- Abbreviation: ZNAM
- Leader: Maksim Dimitrievski
- Founder: Maksim Dimitrievski
- Founded: 9 October 2023
- Registered: 23 December 2023
- Split from: Social Democratic Union of Macedonia
- Headquarters: Skopje, Bulevar Sveti Kliment Ohridski 66
- Ideology: Macedonian nationalism Left-wing nationalism
- Political position: Centre-left to left-wing
- Colours: Blue Red Yellow
- Assembly: 6 / 120
- Mayors: 1 / 81
- Local councils: 44 / 1,345
- Skopje city council: 1 / 45

Website
- dvizenjeznam.org.mk

= For Our Macedonia =

For Our Macedonia (ZNAM, lit. 'I Know'; За Наша Македонија;) is a political party in North Macedonia founded by former SDSM member and current Mayor of Kumanovo, Maksim Dimitrievski.

== Ideology ==
Maksim Dimitrievski describes his views as socially and economically left-wing, but nationally right of centre.

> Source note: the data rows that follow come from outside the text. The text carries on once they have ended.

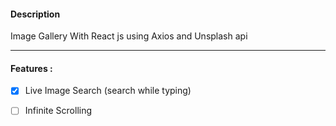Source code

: #### Description
Image Gallery With React js using Axios and Unsplash api

----

#### Features : 
- [x] Live Image Search (search while typing)

- [ ] Infinite Scrolling 
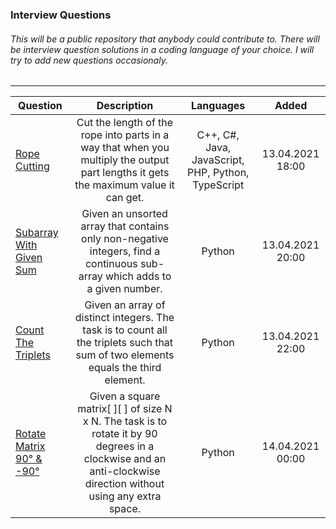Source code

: ### Interview Questions
###### This will be a public repository that anybody could contribute to. There will be interview question solutions in a coding language of your choice. I will try to add new questions occasionaly.
---
| Question                               | Description                                | Languages  |    Added |
| -------------                          |:-------------:                             | :--------: |    :---: |
| [Rope Cutting](./ropeCuttingQuestion/)   | Cut the length of the rope into parts in a way that when you multiply the output part lengths it gets the maximum value it can get. | C++,  C#,  Java,  JavaScript,  PHP,  Python,  TypeScript| 13.04.2021  18:00|
| [Subarray With Given Sum](./SubarrayGivenSum)  | Given an unsorted array that contains only non-negative integers, find a continuous sub-array which adds to a given number.|    Python | 13.04.2021  20:00 |
|[Count The Triplets](./countTheTriplets) | Given an array of distinct integers. The task is to count all the triplets such that sum of two elements equals the third element. | Python | 13.04.2021  22:00 |
| [Rotate Matrix 90° & -90°](./rotateMatrix90) | Given a square matrix[ ][ ] of size N x N. The task is to rotate it by 90 degrees in a clockwise and an anti-clockwise direction without using any extra space. | Python | 14.04.2021 00:00 |

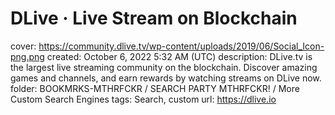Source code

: # DLive · Live Stream on Blockchain

cover: https://community.dlive.tv/wp-content/uploads/2019/06/Social_Icon-png.png
created: October 6, 2022 5:32 AM (UTC)
description: DLive.tv is the largest live streaming community on the blockchain. Discover amazing games and channels, and earn rewards by watching streams on DLive now.
folder: BOOKMRKS-MTHRFCKR / SEARCH PARTY MTHRFCKR! / More Custom Search Engines
tags: Search, custom
url: https://dlive.io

Dimitrievski said that the main goal of his party would be to unite citizens and return the country to the right path, "to the foundations of our statehood". The party's goal, he said, is not to be in opposition, but to win power, and the first step from this position will be the abolition of the Criminal Code, adopted under the "European flag".

Dimitrievski said his movement could attract both SDSM and VMRO-DPMNE supporters, "but most of them will be undecided citizens who have not been involved in politics and have results to show for their work".

== History ==
On 9 October 2023, the founding congress of the ZNAM party was held. At the congress, representatives of 10 civic associations signed the initiative to form a party. Maksim Dimitrievski was elected president, and Katerina Todoroska and Emil Janeski were appointed as part of the working Presidency.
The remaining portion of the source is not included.